Problem |
Start at the line below containing "This action method" and stop at the line containing "by the action usage in an expression.". Repeat every line of that stretch exactly, and nothing outside it.

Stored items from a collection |
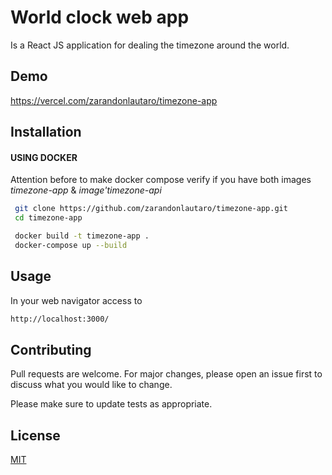 # World clock web app

Is a React JS application for dealing the timezone around the world.

## Demo
https://vercel.com/zarandonlautaro/timezone-app

## Installation

#### USING DOCKER

Attention before to make docker compose verify if you have both images _timezone-app_ & _image'timezone-api_

```bash
 git clone https://github.com/zarandonlautaro/timezone-app.git
 cd timezone-app
```

```bash
 docker build -t timezone-app .
 docker-compose up --build
```

## Usage

In your web navigator access to

```bash
http://localhost:3000/
```

## Contributing

Pull requests are welcome. For major changes, please open an issue first to discuss what you would like to change.

Please make sure to update tests as appropriate.

## License

[MIT](https://choosealicense.com/licenses/mit/)
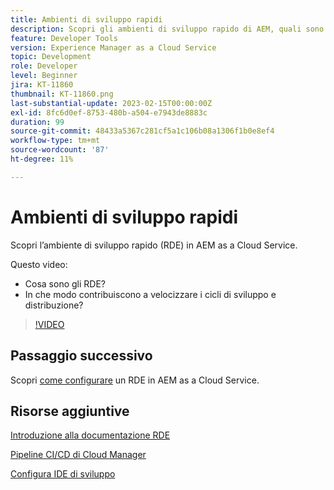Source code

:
 ```yaml
---
title: Ambienti di sviluppo rapidi
description: Scopri gli ambienti di sviluppo rapido di AEM, quali sono e come possono contribuire a velocizzare i cicli di sviluppo e distribuzione.
feature: Developer Tools
version: Experience Manager as a Cloud Service
topic: Development
role: Developer
level: Beginner
jira: KT-11860
thumbnail: KT-11860.png
last-substantial-update: 2023-02-15T00:00:00Z
exl-id: 8fc6d0ef-8753-480b-a504-e7943de8883c
duration: 99
source-git-commit: 48433a5367c281cf5a1c106b08a1306f1b0e8ef4
workflow-type: tm+mt
source-wordcount: '87'
ht-degree: 11%

---
```


# Ambienti di sviluppo rapidi

Scopri l’ambiente di sviluppo rapido (RDE) in AEM as a Cloud Service.

Questo video:

- Cosa sono gli RDE?
- In che modo contribuiscono a velocizzare i cicli di sviluppo e distribuzione?

>[!VIDEO](https://video.tv.adobe.com/v/3414128?quality=12&learn=on)

## Passaggio successivo

Scopri [come configurare](./how-to-setup.md) un RDE in AEM as a Cloud Service.

## Risorse aggiuntive

[Introduzione alla documentazione RDE](https://experienceleague.adobe.com/docs/experience-manager-cloud-service/content/implementing/developing/rapid-development-environments.html#introduction)

[Pipeline CI/CD di Cloud Manager](https://experienceleague.adobe.com/docs/experience-manager-cloud-service/content/implementing/using-cloud-manager/cicd-pipelines/introduction-ci-cd-pipelines.html)

[Configura IDE di sviluppo](https://experienceleague.adobe.com/docs/experience-manager-learn/cloud-service/local-development-environment-set-up/development-tools.html)
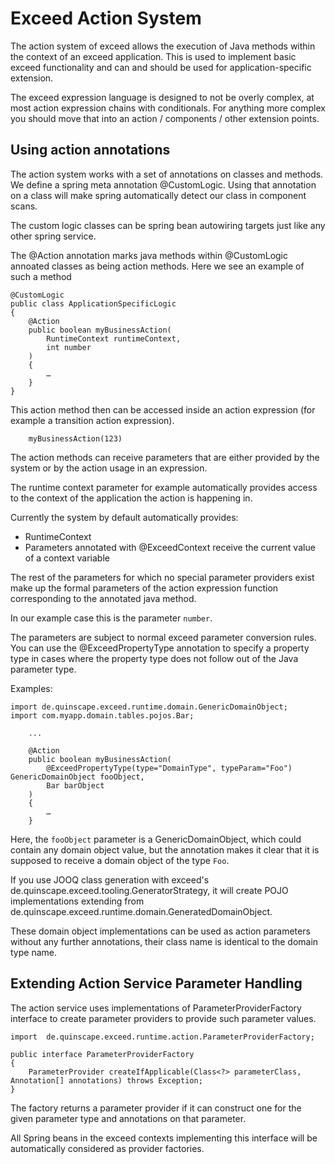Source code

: Exceed Action System
====================

The action system of exceed allows the execution of Java methods within the context of
an exceed application. This is used to implement basic exceed functionality and 
can and should be used for application-specific extension.

The exceed expression language is designed to not be overly complex, at most 
action expression chains with conditionals. For anything more complex you should
move that into an action / components / other extension points. 


Using action annotations
------------------------

The action system works with a set of annotations on classes and methods. We define
a spring meta annotation @CustomLogic. Using that annotation on a class will make spring
automatically detect our class in component scans.

The custom logic classes can be spring bean autowiring targets just like any other spring
service.

The @Action annotation marks java methods within @CustomLogic annoated classes as 
being action methods. Here we see an example of such a method 

```
@CustomLogic
public class ApplicationSpecificLogic
{
    @Action
    public boolean myBusinessAction(
        RuntimeContext runtimeContext,
        int number
    )
    {
        …
    }
}
```

This action method then can be accessed inside an action expression (for example a transition action expression).


```
    myBusinessAction(123)
```

The action methods can receive parameters that are either provided by the system or
by the action usage in an expression.

The runtime context parameter for example automatically provides access to the context of the 
application the action is happening in.

Currently the system by default automatically provides:

 * RuntimeContext 
 * Parameters annotated with @ExceedContext receive the current value of a context variable 

The rest of the parameters for which no special parameter providers exist make up
the formal parameters of the action expression function corresponding to the 
annotated java method.

In our example case this is the parameter `number`.

The parameters are subject to normal exceed parameter conversion rules. You can
use the @ExceedPropertyType annotation to specify a property type in cases where
the property type does not follow out of the Java parameter type.

Examples:

```
import de.quinscape.exceed.runtime.domain.GenericDomainObject;
import com.myapp.domain.tables.pojos.Bar;

    ...
    
    @Action
    public boolean myBusinessAction(
        @ExceedPropertyType(type="DomainType", typeParam="Foo") GenericDomainObject fooObject,
        Bar barObject
    )
    {
        …
    }
```

Here, the `fooObject` parameter is a GenericDomainObject, which could contain any domain 
object value, but the annotation makes it clear that it is supposed to receive
a domain object of the type `Foo`.

If you use JOOQ class generation with exceed's de.quinscape.exceed.tooling.GeneratorStrategy,
it will create POJO implementations extending from de.quinscape.exceed.runtime.domain.GeneratedDomainObject.

These domain object implementations can be used as action parameters without any
further annotations, their class name is identical to the domain type name.

Extending Action Service Parameter Handling
-------------------------------------------

The action service uses implementations of ParameterProviderFactory interface
to create parameter providers to provide such parameter values.
 
```
import  de.quinscape.exceed.runtime.action.ParameterProviderFactory;

public interface ParameterProviderFactory
{
    ParameterProvider createIfApplicable(Class<?> parameterClass, Annotation[] annotations) throws Exception;
}
```

The factory returns a parameter provider if it can construct one for the given parameter
type and annotations on that parameter.

All Spring beans in the exceed contexts implementing this interface will be automatically considered as provider factories.

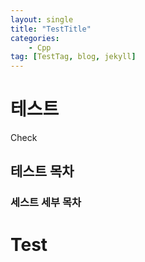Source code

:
 ```yaml
---
layout: single
title: "TestTitle"
categories:
    - Cpp
tag: [TestTag, blog, jekyll]
---
```


# 테스트

Check

## 테스트 목차

### 세스트 세부 목차

# Test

Answer to this exercise |
This action method then can be accessed inside an action expression (for example a transition action expression).


```
    myBusinessAction(123)
```

The action methods can receive parameters that are either provided by the system or
by the action usage in an expression.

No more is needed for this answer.